Re: Regression in NFS probably due to very large amounts of readahead

"NeilBrown" <neilb@xxxxxxx> · Wed, 27 Nov 2024 19:37:10 +1100

On Wed, 27 Nov 2024, Jan Kara wrote:
> On Tue 26-11-24 11:37:19, Jan Kara wrote:
> > On Tue 26-11-24 09:01:35, Anders Blomdell wrote:
> > > On 2024-11-26 02:48, Philippe Troin wrote:
> > > > On Sat, 2024-11-23 at 23:32 +0100, Anders Blomdell wrote:
> > > > > When we (re)started one of our servers with 6.11.3-200.fc40.x86_64,
> > > > > we got terrible performance (lots of nfs: server x.x.x.x not
> > > > > responding).
> > > > > What triggered this problem was virtual machines with NFS-mounted
> > > > > qcow2 disks
> > > > > that often triggered large readaheads that generates long streaks of
> > > > > disk I/O
> > > > > of 150-600 MB/s (4 ordinary HDD's) that filled up the buffer/cache
> > > > > area of the
> > > > > machine.
> > > > > 
> > > > > A git bisect gave the following suspect:
> > > > > 
> > > > > git bisect start
> > > > 
> > > > 8< snip >8
> > > > 
> > > > > # first bad commit: [7c877586da3178974a8a94577b6045a48377ff25]
> > > > > readahead: properly shorten readahead when falling back to
> > > > > do_page_cache_ra()
> > > > 
> > > > Thank you for taking the time to bisect, this issue has been bugging
> > > > me, but it's been non-deterministic, and hence hard to bisect.
> > > > 
> > > > I'm seeing the same problem on 6.11.10 (and earlier 6.11.x kernels) in
> > > > slightly different setups:
> > > > 
> > > > (1) On machines mounting NFSv3 shared drives. The symptom here is a
> > > > "nfs server XXX not responding, still trying" that never recovers
> > > > (while the server remains pingable and other NFSv3 volumes from the
> > > > hanging server can be mounted).
> > > > 
> > > > (2) On VMs running over qemu-kvm, I see very long stalls (can be up to
> > > > several minutes) on random I/O. These stalls eventually recover.
> > > > 
> > > > I've built a 6.11.10 kernel with
> > > > 7c877586da3178974a8a94577b6045a48377ff25 reverted and I'm back to
> > > > normal (no more NFS hangs, no more VM stalls).
> > > > 
> > > Some printk debugging, seems to indicate that the problem
> > > is that the entity 'ra->size - (index - start)' goes
> > > negative, which then gets cast to a very large unsigned
> > > 'nr_to_read' when calling 'do_page_cache_ra'. Where the true
> > > bug is still eludes me, though.
> > 
> > Thanks for the report, bisection and debugging!
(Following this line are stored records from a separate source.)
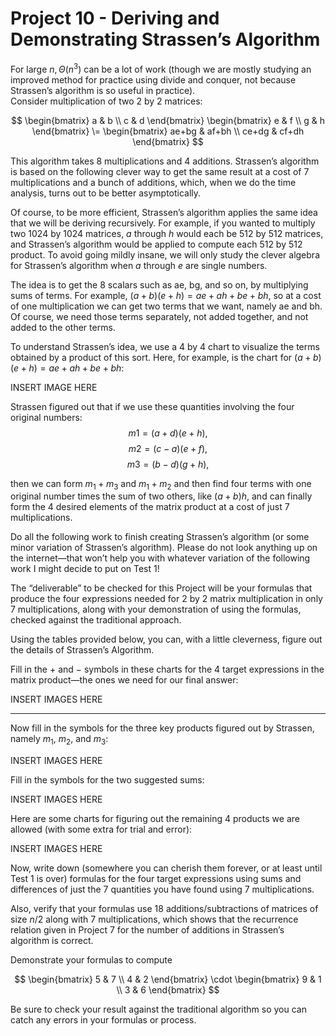 # Project 10 - Deriving and Demonstrating Strassen’s Algorithm  

For large $n, \Theta(n^{3})$ can be a lot of work (though we are mostly studying an improved method for practice using divide and conquer, not because Strassen’s algorithm is so useful in practice).  
Consider multiplication of two 2 by 2 matrices:  

$$
\begin{bmatrix}
a & b \\
c & d
\end{bmatrix}
\begin{bmatrix}
e & f \\
g & h
\end{bmatrix}
\=
\begin{bmatrix}
ae+bg & af+bh \\
ce+dg & cf+dh
\end{bmatrix}
$$ 

This algorithm takes 8 multiplications and 4 additions. Strassen’s algorithm is based on the following clever way to get the same result at a cost of 7 multiplications and a bunch of additions, which, when we do the time analysis, turns out to be better asymptotically.  

Of course, to be more efficient, Strassen’s algorithm applies the same idea that we will be deriving recursively. For example, if you wanted to multiply two 1024 by 1024 matrices, $a$ through $h$ would each be 512 by 512 matrices, and Strassen’s algorithm would be applied to compute each 512 by 512 product. To avoid going mildly insane, we will only study the clever algebra for Strassen’s algorithm when $a$ through $e$ are single numbers.  

The idea is to get the 8 scalars such as ae, bg, and so on, by multiplying sums of terms. For example, $(a + b)(e + h) = ae + ah + be + bh$, so at a cost of one multiplication we can get two terms that we want, namely ae and bh. Of course, we need those terms separately, not added together, and not added to the other terms.  

To understand Strassen’s idea, we use a 4 by 4 chart to visualize the terms obtained by a product of this sort. Here, for example, is the chart for $(a+b)(e+h) = ae+ah+be+bh$:  

INSERT IMAGE HERE  

Strassen figured out that if we use these quantities involving the four original numbers:  
$$m1 = (a + d)(e + h),$$
$$m2 = (c − a)(e + f),$$
$$m3 = (b − d)(g + h),$$

then we can form $m_1+m_3$ and $m_1+m_2$ and then find four terms with one original number times the sum of two others, like $(a + b)h$, and can finally form the 4 desired elements of the matrix product at a cost of just 7 multiplications.  

Do all the following work to finish creating Strassen’s algorithm (or some minor variation of Strassen’s algorithm). Please do not look anything up on the internet—that won’t help you with whatever variation of the following work I might decide to put on Test 1!  

The “deliverable” to be checked for this Project will be your formulas that produce the four expressions needed for 2 by 2 matrix multiplication in only 7 multiplications, along with your demonstration of using the formulas, checked against the traditional approach.  

Using the tables provided below, you can, with a little cleverness, figure out the details of Strassen’s Algorithm.  

Fill in the + and − symbols in these charts for the 4 target expressions in the matrix product—the ones we need for our final answer:  

INSERT IMAGES HERE  

---  

Now fill in the symbols for the three key products figured out by Strassen, namely $m_1$, $m_2$, and $m_3$:  

INSERT IMAGES HERE

Fill in the symbols for the two suggested sums:  

INSERT IMAGES HERE  

Here are some charts for figuring out the remaining 4 products we are allowed (with some extra for trial and error):  

INSERT IMAGES HERE  

Now, write down (somewhere you can cherish them forever, or at least until Test 1 is over) formulas for the four target expressions using sums and differences of just the 7 quantities you have found using 7 multiplications.  

Also, verify that your formulas use 18 additions/subtractions of matrices of size $n/2$ along with 7 multiplications, which shows that the recurrence relation given in Project 7 for the number of additions in Strassen’s algorithm is correct.  

Demonstrate your formulas to compute

$$
\begin{bmatrix}
5 & 7 \\
4 & 2
\end{bmatrix}
\cdot
\begin{bmatrix}
9 & 1 \\
3 & 6
\end{bmatrix}
$$  

Be sure to check your result against the traditional algorithm so you can catch any errors in your formulas or process.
I think I see what's going
> > on. read_pages() can go and reduce ra->size when ->readahead() callback
> > failed to read all folios prepared for reading and apparently that's what
> > happens with NFS and what can lead to negative argument to
> > do_page_cache_ra(). Now at this point I'm of the opinion that updating
> > ra->size / ra->async_size does more harm than good (because those values
> > show *desired* readahead to happen, not exact number of pages read),
> > furthermore it is problematic because ra can be shared by multiple
> > processes and so updates are inherently racy. If we indeed need to store
> > number of read pages, we could do it through ractl which is call-site local
> > and used for communication between readahead generic functions and callers.
> > But I have to do some more history digging and code reading to understand
> > what is using this logic in read_pages().
> 
> Hum, checking the history the update of ra->size has been added by Neil two
> years ago in 9fd472af84ab ("mm: improve cleanup when ->readpages doesn't
> process all pages"). Neil, the changelog seems as there was some real
> motivation behind updating of ra->size in read_pages(). What was it? Now I
> somewhat disagree with reducing ra->size in read_pages() because it seems
> like a wrong place to do that and if we do need something like that,
> readahead window sizing logic should rather be changed to take that into
> account? But it all depends on what was the real rationale behind reducing
> ra->size in read_pages()...
> 

I cannot tell you much more than what the commit itself says.
If there are any pages still in the rac, then we didn't try read-ahead
and shouldn't pretend that we did. Else the numbers will be wrong.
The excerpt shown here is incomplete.